This is the second or third time this week we are on the same discussion. It does not help. We have limited time and I would prefer to use that time in not rehashing topics that have already been debated in such short time span.


Just to back this claim, at my company we care little about js build tool, and brunch works perfectly for us. It provides a low ceremony out of the box experience that does the job gets out of the way. So I’m personally really happy with that. My understanding is that more demanding users can easily replace brunch with anything else, so I’m not sure why this topic is raised so frequently?

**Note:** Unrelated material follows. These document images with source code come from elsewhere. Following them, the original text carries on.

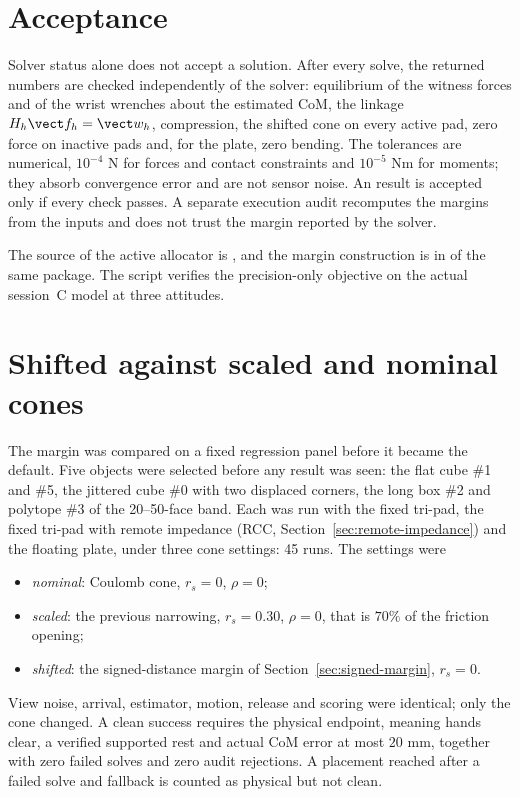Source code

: \section{Acceptance}

Solver status alone does not accept a solution. After every solve, the returned numbers are checked independently of the solver: equilibrium of the witness forces and of the wrist wrenches about the estimated CoM, the linkage $H_h\vect f_h=\vect w_h$, compression, the shifted cone on every active pad, zero force on inactive pads and, for the plate, zero bending. The tolerances are numerical, $10^{-4}$ N for forces and contact constraints and $10^{-5}$ Nm for moments; they absorb convergence error and are not sensor noise. An  result is accepted only if every check passes. A separate execution audit recomputes the margins from the inputs and does not trust the margin reported by the solver.

The source of the active allocator is , and the margin construction is in  of the same package. The script  verifies the precision-only objective on the actual session~C model at three attitudes.

\section{Shifted against scaled and nominal cones}
\label{sec:margin-comparison}

The margin was compared on a fixed regression panel before it became the default. Five objects were selected before any result was seen: the flat cube \#1 and \#5, the jittered cube \#0 with two displaced corners, the long box \#2 and polytope \#3 of the 20--50-face band. Each was run with the fixed tri-pad, the fixed tri-pad with remote impedance (RCC, Section~\ref{sec:remote-impedance}) and the floating plate, under three cone settings: 45 runs. The settings were
\begin{itemize}
\item \emph{nominal}: Coulomb cone, $r_s=0$, $\rho=0$;
\item \emph{scaled}: the previous narrowing, $r_s=0.30$, $\rho=0$, that is $70\%$ of the friction opening;
\item \emph{shifted}: the signed-distance margin of Section~\ref{sec:signed-margin}, $r_s=0$.
\end{itemize}
View noise, arrival, estimator, motion, release and scoring were identical; only the cone changed. A clean success requires the physical endpoint, meaning hands clear, a verified supported rest and actual CoM error at most $20$ mm, together with zero failed solves and zero audit rejections. A placement reached after a failed solve and fallback is counted as physical but not clean.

To be a bit less negative and contribute more positively to the discussion: what would help is to document those steps in articles, blog posts and get people trying it out. The article someone shared a couple days ago about Webpack with Phoenix was great (and it was the first time I could understand how to configure Webpack).


I don’t think the issue is with demanding users :slight_smile:, while not being an advocate of change I think the frequency of issue being raised still might be a good indicator that there might be a need for some solution.

That is what I’ve been curious about, it builds very poorly, no support of other processes, webcomponents, image processing (spritesheet generation, minimizing/optimizing), etc… It essentially has support for javascript with babel, css (and for things like scss you have to choose to either output css or js, cannot have both), and an unprocessed asset path that is copied verbatim (no ability to have something like svg icons in node_modules somewhere auto-update, svg-minimize, and output an output svg file + css file). The big issue however is how it randomly and often misses files as the project gets bigger when running on Windows (which is what started all of this), and that is even with just javascript.

Do feel free to ignore these though, it does work fine on at least linux for the simple purpose it is included for if not a bit verbosely.

It breaks often, and can be replaced with a single line (or two if you want watch support) in the npm package.json file, which will not break. It provides a bad user experience that I’ve had to walk a few people through.

Heh, I actually used that article in my webpack testing (older than a few days? Or a different one), but it ends up being even more verbose than gulp/brunch in its setup and configuration. I am thinking of putting up something that documents it, would not be hard (need to make a new project, my structure is so changed up because certain javascript libraries are stupid and need specific things in specific places to build…).

I’ve not noticed others so it might be my fault? Sorry for the bugging. ^.^

But yeah, translating brunch to npm scripts should be easy, will try to find the time this weekend to document it up (my work is forcing me to stop working from home on weekends and instead use my free time as free time because of new laws going into effect in the USA, blehg, wasted time is what it is…).